> **WHAT TO DO**:
For the entries below, report every line that includes the word "text".

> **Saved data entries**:
....
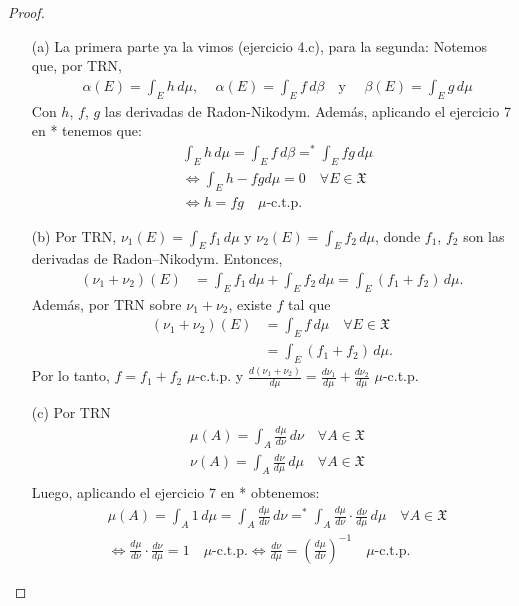 \documentclass[12pt]{article}
\begin{document}
\begin{proof}
    \begin{itemize}
        \item[(a)] La primera parte ya la vimos (ejercicio 4.c), para la segunda: Notemos que, por TRN, \begin{align*}
                   & \alpha(E) = \int_E h \, d\mu \text{, } \quad \alpha(E) = \int_E f \, d\beta \quad \text{y } \quad \beta(E) = \int_E g \, d\mu
              \end{align*}
              Con \(h \), \(f \), \(g \) las derivadas de Radon-Nikodym. Además, aplicando el ejercicio 7 en * tenemos que: \begin{align*}
                   & \int_E h \, d\mu = \int_E f \, d\beta =^* \int_E f g \, d\mu  \\
                   & \iff \int_E h - fg d \mu = 0 \quad \forall E \in \mathfrak{X} \\
                   & \iff h = fg \quad \mu\text{-c.t.p.}
              \end{align*}
        \item[(b)] Por TRN, \(\nu_1(E) = \int_E f_1 \, d\mu \) y \(\nu_2(E) = \int_E f_2 \, d\mu \), donde \(f_1 \), \(f_2 \) son las derivadas de Radon–Nikodym. Entonces, \begin{align*}
                  (\nu_1 + \nu_2)(E) & = \int_E f_1 \, d\mu + \int_E f_2 \, d\mu = \int_E (f_1 + f_2) \, d\mu.
              \end{align*}
              Además, por TRN sobre \(\nu_1 + \nu_2 \), existe \(f \) tal que \begin{align*}
                  (\nu_1 + \nu_2)(E) & = \int_E f \, d\mu \quad \forall E \in \mathfrak{X} \\
                                     & = \int_E (f_1 + f_2) \, d\mu.
              \end{align*}
              Por lo tanto, \(f = f_1 + f_2 \) \(\mu \)-c.t.p. y \(\frac{d(\nu_1 + \nu_2)}{d\mu} = \frac{d\nu_1}{d\mu} + \frac{d\nu_2}{d\mu} \) \(\mu \)-c.t.p.
        \item[(c)] Por TRN \begin{align*}
                   & \mu(A) = \int_A \frac{d\mu}{d\nu} \, d\nu \quad \forall A \in \mathfrak{X} \\
                   & \nu(A) = \int_A \frac{d\nu}{d\mu} \, d\mu \quad \forall A \in \mathfrak{X} \\
              \end{align*} Luego, aplicando el ejercicio 7 en * obtenemos: \begin{align*}
                   & \mu(A) = \int_A 1 \, d\mu = \int_A \frac{d\mu}{d\nu} \, d\nu =^* \int_A \frac{d\mu}{d\nu} \cdot \frac{d\nu}{d\mu} \, d\mu \quad \forall A \in \mathfrak{X}        \\
                   & \iff \frac{d\mu}{d\nu} \cdot \frac{d\nu}{d\mu} = 1 \quad \mu\text{-c.t.p.} \iff \frac{d\nu}{d\mu} = \left( \frac{d\mu}{d\nu} \right)^{-1} \quad \mu\text{-c.t.p.}
              \end{align*}
    \end{itemize}
\end{proof}
\end{document}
....
> **ANSWER FOR THE TASK**:
                   & \alpha(E) = \int_E h \, d\mu \text{, } \quad \alpha(E) = \int_E f \, d\beta \quad \text{y } \quad \beta(E) = \int_E g \, d\mu
                   & \iff h = fg \quad \mu\text{-c.t.p.}
                   & \iff \frac{d\mu}{d\nu} \cdot \frac{d\nu}{d\mu} = 1 \quad \mu\text{-c.t.p.} \iff \frac{d\nu}{d\mu} = \left( \frac{d\mu}{d\nu} \right)^{-1} \quad \mu\text{-c.t.p.}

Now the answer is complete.